Durante la primera oleada, mientras las calles se quedaban desiertas y la cifra de muertes escalaba diariamente, Diana Labrador y Mario Vadillo se enamoraron. “Fue por casualidad”, recalca ella, de 24 años. “Sin buscarlo, sin llamarlo”. Él tiene 28 y ambos viven en Badajoz, a apenas 10 minutos el uno del otro. No se conocían. Tuvo que llegar el confinamiento para que se encontraran.

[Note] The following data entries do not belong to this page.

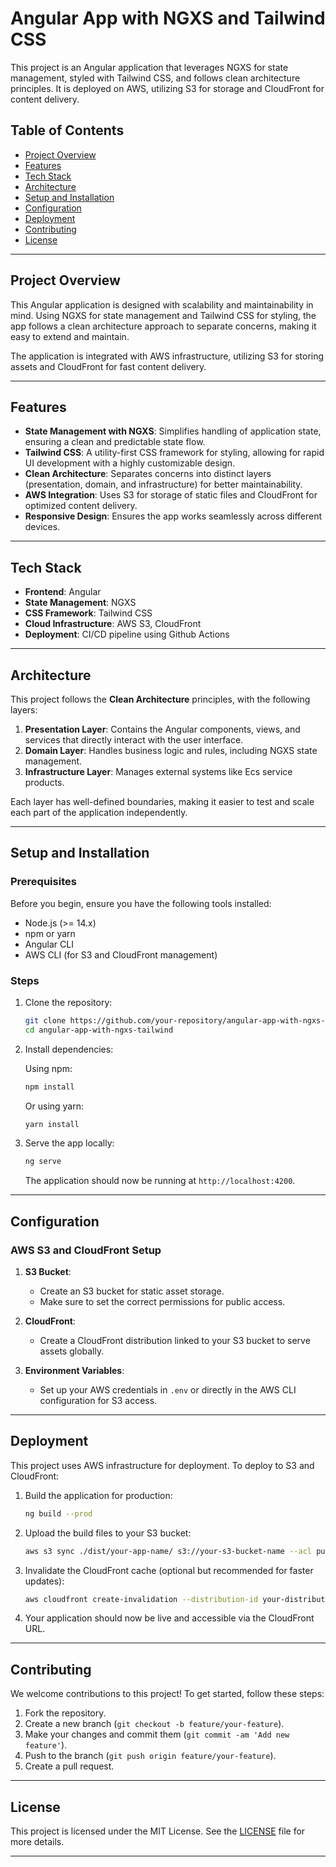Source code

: # Angular App with NGXS and Tailwind CSS

This project is an Angular application that leverages NGXS for state management, styled with Tailwind CSS, and follows clean architecture principles. It is deployed on AWS, utilizing S3 for storage and CloudFront for content delivery.

## Table of Contents

- [Project Overview](#project-overview)
- [Features](#features)
- [Tech Stack](#tech-stack)
- [Architecture](#architecture)
- [Setup and Installation](#setup-and-installation)
- [Configuration](#configuration)
- [Deployment](#deployment)
- [Contributing](#contributing)
- [License](#license)

---

## Project Overview

This Angular application is designed with scalability and maintainability in mind. Using NGXS for state management and Tailwind CSS for styling, the app follows a clean architecture approach to separate concerns, making it easy to extend and maintain.

The application is integrated with AWS infrastructure, utilizing S3 for storing assets and CloudFront for fast content delivery.

---

## Features

- **State Management with NGXS**: Simplifies handling of application state, ensuring a clean and predictable state flow.
- **Tailwind CSS**: A utility-first CSS framework for styling, allowing for rapid UI development with a highly customizable design.
- **Clean Architecture**: Separates concerns into distinct layers (presentation, domain, and infrastructure) for better maintainability.
- **AWS Integration**: Uses S3 for storage of static files and CloudFront for optimized content delivery.
- **Responsive Design**: Ensures the app works seamlessly across different devices.

---

## Tech Stack

- **Frontend**: Angular
- **State Management**: NGXS
- **CSS Framework**: Tailwind CSS
- **Cloud Infrastructure**: AWS S3, CloudFront
- **Deployment**: CI/CD pipeline using Github Actions

---

## Architecture

This project follows the **Clean Architecture** principles, with the following layers:

1. **Presentation Layer**: Contains the Angular components, views, and services that directly interact with the user interface.
2. **Domain Layer**: Handles business logic and rules, including NGXS state management.
3. **Infrastructure Layer**: Manages external systems like Ecs service products.

Each layer has well-defined boundaries, making it easier to test and scale each part of the application independently.

---

## Setup and Installation

### Prerequisites

Before you begin, ensure you have the following tools installed:

- Node.js (>= 14.x)
- npm or yarn
- Angular CLI
- AWS CLI (for S3 and CloudFront management)

### Steps

1. Clone the repository:

    ```bash
    git clone https://github.com/your-repository/angular-app-with-ngxs-tailwind.git
    cd angular-app-with-ngxs-tailwind
    ```

2. Install dependencies:

    Using npm:

    ```bash
    npm install
    ```

    Or using yarn:

    ```bash
    yarn install
    ```

3. Serve the app locally:

    ```bash
    ng serve
    ```

    The application should now be running at `http://localhost:4200`.

---

## Configuration

### AWS S3 and CloudFront Setup

1. **S3 Bucket**:
   - Create an S3 bucket for static asset storage.
   - Make sure to set the correct permissions for public access.

2. **CloudFront**:
   - Create a CloudFront distribution linked to your S3 bucket to serve assets globally.

3. **Environment Variables**:
   - Set up your AWS credentials in `.env` or directly in the AWS CLI configuration for S3 access.

---

## Deployment

This project uses AWS infrastructure for deployment. To deploy to S3 and CloudFront:

1. Build the application for production:

    ```bash
    ng build --prod
    ```

2. Upload the build files to your S3 bucket:

    ```bash
    aws s3 sync ./dist/your-app-name/ s3://your-s3-bucket-name --acl public-read
    ```

3. Invalidate the CloudFront cache (optional but recommended for faster updates):

    ```bash
    aws cloudfront create-invalidation --distribution-id your-distribution-id --paths "/*"
    ```

4. Your application should now be live and accessible via the CloudFront URL.

---

## Contributing

We welcome contributions to this project! To get started, follow these steps:

1. Fork the repository.
2. Create a new branch (`git checkout -b feature/your-feature`).
3. Make your changes and commit them (`git commit -am 'Add new feature'`).
4. Push to the branch (`git push origin feature/your-feature`).
5. Create a pull request.

---

## License

This project is licensed under the MIT License. See the [LICENSE](LICENSE) file for more details.

---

“En plena pandemia, cuando pensamos que era el peor momento que vivíamos, llegó a nuestras vidas lo más inesperado posible, un amor del que estamos seguros que es para siempre”, resume ella. Casi nada. Y eso que todo empezó por un simple comentario. Resulta que a los dos les gusta el fútbol y el fin de semana en que se decretó el estado de alarma estaba previsto el derbi: el Badajoz contra el Mérida. Ambos tenían entradas pero, vaya por dios, se canceló el partido. “Nos quedamos sin ir al estadio”, le contestó él a una publicación en Instagram. Labrador, que normalmente no contesta a desconocidos, lo hizo, porque su prima le había hablado de él, le había dicho que le gustaba para ella. Luego que si te felicito el cumpleaños, que si fíjate tú la cantidad de amigos comunes que tenemos y nosotros sin conocernos. Comenzaron a hablar y se acompañaron durante el encierro.

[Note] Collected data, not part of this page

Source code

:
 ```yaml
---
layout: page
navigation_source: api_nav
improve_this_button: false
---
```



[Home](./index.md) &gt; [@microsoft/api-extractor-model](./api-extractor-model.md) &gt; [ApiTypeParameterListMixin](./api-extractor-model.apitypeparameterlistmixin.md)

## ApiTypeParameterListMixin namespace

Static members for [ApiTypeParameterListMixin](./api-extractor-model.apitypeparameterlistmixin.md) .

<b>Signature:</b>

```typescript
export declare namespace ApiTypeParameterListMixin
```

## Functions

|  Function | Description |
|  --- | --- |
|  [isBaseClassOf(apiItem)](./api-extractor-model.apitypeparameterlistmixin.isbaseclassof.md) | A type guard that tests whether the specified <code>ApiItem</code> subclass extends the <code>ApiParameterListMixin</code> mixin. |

“Yo había salido de una relación anterior y estaba bien sola, no buscaba una nueva pareja”, explica. Pero una cosa es lo que una busque y otra, lo que se encuentre. “Un día caí en que llevábamos un tiempo sin hablar y lo echaba de menos. ¿Cómo puede pasar algo así con alguien a quien no conoces? A él le había ocurrido lo mismo. Nos pasábamos hablando hasta las seis o siete de la mañana. Ahora me digo que de qué hablaríamos tanto, si estábamos todo el día encerrados”, se ríe al recordar.

En cuanto se pudo salir a la calle, organizaron un primer encuentro. “Estábamos nerviosísimos”, rememora la joven. ¿Cómo se saluda a alguien tan cercano a quien no has visto nunca? ¿Cómo reacciona la piel? “El abrazo al vernos es uno de los momentos más bonitos que recuerdo de nuestra relación”, dice. Quedaban para pasear una o dos veces por semana, y a medida que fueron avanzando las fases de la desescalada, lo fue haciendo su relación. “Al principio no le había dicho nada a mis padres, iban a pensar que estaba loca”.

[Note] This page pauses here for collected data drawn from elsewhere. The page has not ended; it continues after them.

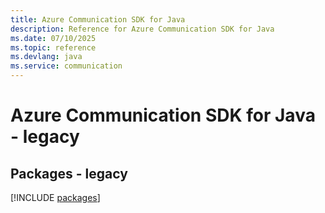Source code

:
 ```yaml
---
title: Azure Communication SDK for Java
description: Reference for Azure Communication SDK for Java
ms.date: 07/10/2025
ms.topic: reference
ms.devlang: java
ms.service: communication
---
```

# Azure Communication SDK for Java - legacy
## Packages - legacy
[!INCLUDE [packages](communication-index.md)]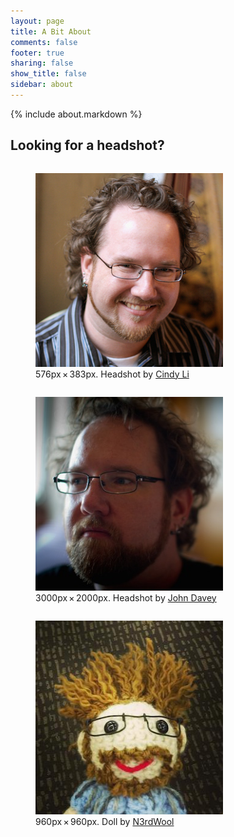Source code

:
 ```yaml
---
layout: page
title: A Bit About
comments: false
footer: true
sharing: false
show_title: false
sidebar: about
---
```


{% include about.markdown %}

<h2>Looking for a headshot?</h2>

<figure id="headshot-2007" style="width: 300px; float: left; margin-right: 10px;">
	<a href="/i/headshots/2007.jpg">
		<img src="/i/headshots/2007-sm.jpg" alt="" width="310" height="310">
	</a>
	<figcaption>576px × 383px. Headshot by <a href="https://www.flickr.com/photos/cindyli/">Cindy Li</a></figcaption>
</figure>

<figure id="headshot-2013" style="width: 300px; float: left; margin-right: 10px;">
	<a href="/i/headshots/2013.jpg">
		<img src="/i/headshots/2013-sm.jpg" alt="" width="310" height="310">
	</a>
	<figcaption>3000px × 2000px. Headshot by <a href="https://www.flickr.com/photos/johndavey/">John Davey</a></figcaption>
</figure>

<figure id="headshot-doll" style="width: 300px; float: left;">
	<a href="/i/headshots/doll.jpg">
		<img src="/i/headshots/doll-sm.jpg" alt="" width="310" height="310">
	</a>
	<figcaption>960px × 960px. Doll by <a href="https://www.etsy.com/shop/N3rdWool">N3rdWool</a></figcaption>
</figure>

<div style="clear: both;">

En unos meses se irán a vivir juntos. Ella, que trabaja como administrativa en una empresa familiar mientras prepara su trabajo de fin de grado en Magisterio, y él, empleado en una fábrica, se acaban de comprar una casa. Y, en unos años, llegará la boda. “Me llevó a Disneyland París y me pidió matrimonio. Aún no tenemos fecha”, cuenta Labrador. No tienen prisa, quieren disfrutar paso a paso. “Ahora es nuestro momento”. Esta pareja recordará 2020 no solo por la pandemia.